* [EXERCISE GOAL]
Lines before the one containing "Thornberry MP | 8 | 0.05 |" are to be left out; that line and every line after it, through the last line below, are to be reproduced exactly.
--*--
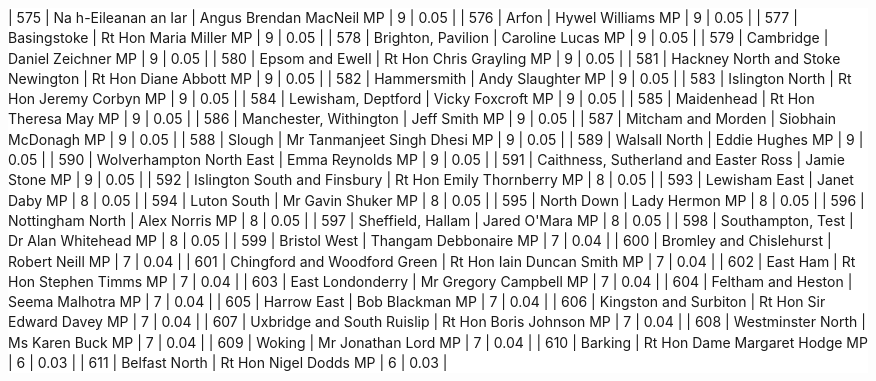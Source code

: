 | 575 | Na h-Eileanan an Iar | Angus Brendan MacNeil MP | 9 | 0.05 |
| 576 | Arfon | Hywel Williams MP | 9 | 0.05 |
| 577 | Basingstoke | Rt Hon Maria Miller MP | 9 | 0.05 |
| 578 | Brighton, Pavilion | Caroline Lucas MP | 9 | 0.05 |
| 579 | Cambridge | Daniel Zeichner MP | 9 | 0.05 |
| 580 | Epsom and Ewell | Rt Hon Chris Grayling MP | 9 | 0.05 |
| 581 | Hackney North and Stoke Newington | Rt Hon Diane Abbott MP | 9 | 0.05 |
| 582 | Hammersmith | Andy Slaughter MP | 9 | 0.05 |
| 583 | Islington North | Rt Hon Jeremy Corbyn MP | 9 | 0.05 |
| 584 | Lewisham, Deptford | Vicky Foxcroft MP | 9 | 0.05 |
| 585 | Maidenhead | Rt Hon Theresa May MP | 9 | 0.05 |
| 586 | Manchester, Withington | Jeff Smith MP | 9 | 0.05 |
| 587 | Mitcham and Morden | Siobhain McDonagh MP | 9 | 0.05 |
| 588 | Slough | Mr Tanmanjeet Singh Dhesi MP | 9 | 0.05 |
| 589 | Walsall North | Eddie Hughes MP | 9 | 0.05 |
| 590 | Wolverhampton North East | Emma Reynolds MP | 9 | 0.05 |
| 591 | Caithness, Sutherland and Easter Ross | Jamie Stone MP | 9 | 0.05 |
| 592 | Islington South and Finsbury | Rt Hon Emily Thornberry MP | 8 | 0.05 |
| 593 | Lewisham East | Janet Daby MP | 8 | 0.05 |
| 594 | Luton South | Mr Gavin Shuker MP | 8 | 0.05 |
| 595 | North Down | Lady Hermon MP | 8 | 0.05 |
| 596 | Nottingham North | Alex Norris MP | 8 | 0.05 |
| 597 | Sheffield, Hallam | Jared O'Mara MP | 8 | 0.05 |
| 598 | Southampton, Test | Dr Alan Whitehead MP | 8 | 0.05 |
| 599 | Bristol West | Thangam Debbonaire MP | 7 | 0.04 |
| 600 | Bromley and Chislehurst | Robert Neill MP | 7 | 0.04 |
| 601 | Chingford and Woodford Green | Rt Hon Iain Duncan Smith MP | 7 | 0.04 |
| 602 | East Ham | Rt Hon Stephen Timms MP | 7 | 0.04 |
| 603 | East Londonderry | Mr Gregory Campbell MP | 7 | 0.04 |
| 604 | Feltham and Heston | Seema Malhotra MP | 7 | 0.04 |
| 605 | Harrow East | Bob Blackman MP | 7 | 0.04 |
| 606 | Kingston and Surbiton | Rt Hon Sir Edward Davey MP | 7 | 0.04 |
| 607 | Uxbridge and South Ruislip | Rt Hon Boris Johnson MP | 7 | 0.04 |
| 608 | Westminster North | Ms Karen Buck MP | 7 | 0.04 |
| 609 | Woking | Mr Jonathan Lord MP | 7 | 0.04 |
| 610 | Barking | Rt Hon Dame Margaret Hodge MP | 6 | 0.03 |
| 611 | Belfast North | Rt Hon Nigel Dodds MP | 6 | 0.03 |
--*--
* [RESPONSE TO THIS EXERCISE]
| 592 | Islington South and Finsbury | Rt Hon Emily Thornberry MP | 8 | 0.05 |
| 593 | Lewisham East | Janet Daby MP | 8 | 0.05 |
| 594 | Luton South | Mr Gavin Shuker MP | 8 | 0.05 |
| 595 | North Down | Lady Hermon MP | 8 | 0.05 |
| 596 | Nottingham North | Alex Norris MP | 8 | 0.05 |
| 597 | Sheffield, Hallam | Jared O'Mara MP | 8 | 0.05 |
| 598 | Southampton, Test | Dr Alan Whitehead MP | 8 | 0.05 |
| 599 | Bristol West | Thangam Debbonaire MP | 7 | 0.04 |
| 600 | Bromley and Chislehurst | Robert Neill MP | 7 | 0.04 |
| 601 | Chingford and Woodford Green | Rt Hon Iain Duncan Smith MP | 7 | 0.04 |
| 602 | East Ham | Rt Hon Stephen Timms MP | 7 | 0.04 |
| 603 | East Londonderry | Mr Gregory Campbell MP | 7 | 0.04 |
| 604 | Feltham and Heston | Seema Malhotra MP | 7 | 0.04 |
| 605 | Harrow East | Bob Blackman MP | 7 | 0.04 |
| 606 | Kingston and Surbiton | Rt Hon Sir Edward Davey MP | 7 | 0.04 |
| 607 | Uxbridge and South Ruislip | Rt Hon Boris Johnson MP | 7 | 0.04 |
| 608 | Westminster North | Ms Karen Buck MP | 7 | 0.04 |
| 609 | Woking | Mr Jonathan Lord MP | 7 | 0.04 |
| 610 | Barking | Rt Hon Dame Margaret Hodge MP | 6 | 0.03 |
| 611 | Belfast North | Rt Hon Nigel Dodds MP | 6 | 0.03 |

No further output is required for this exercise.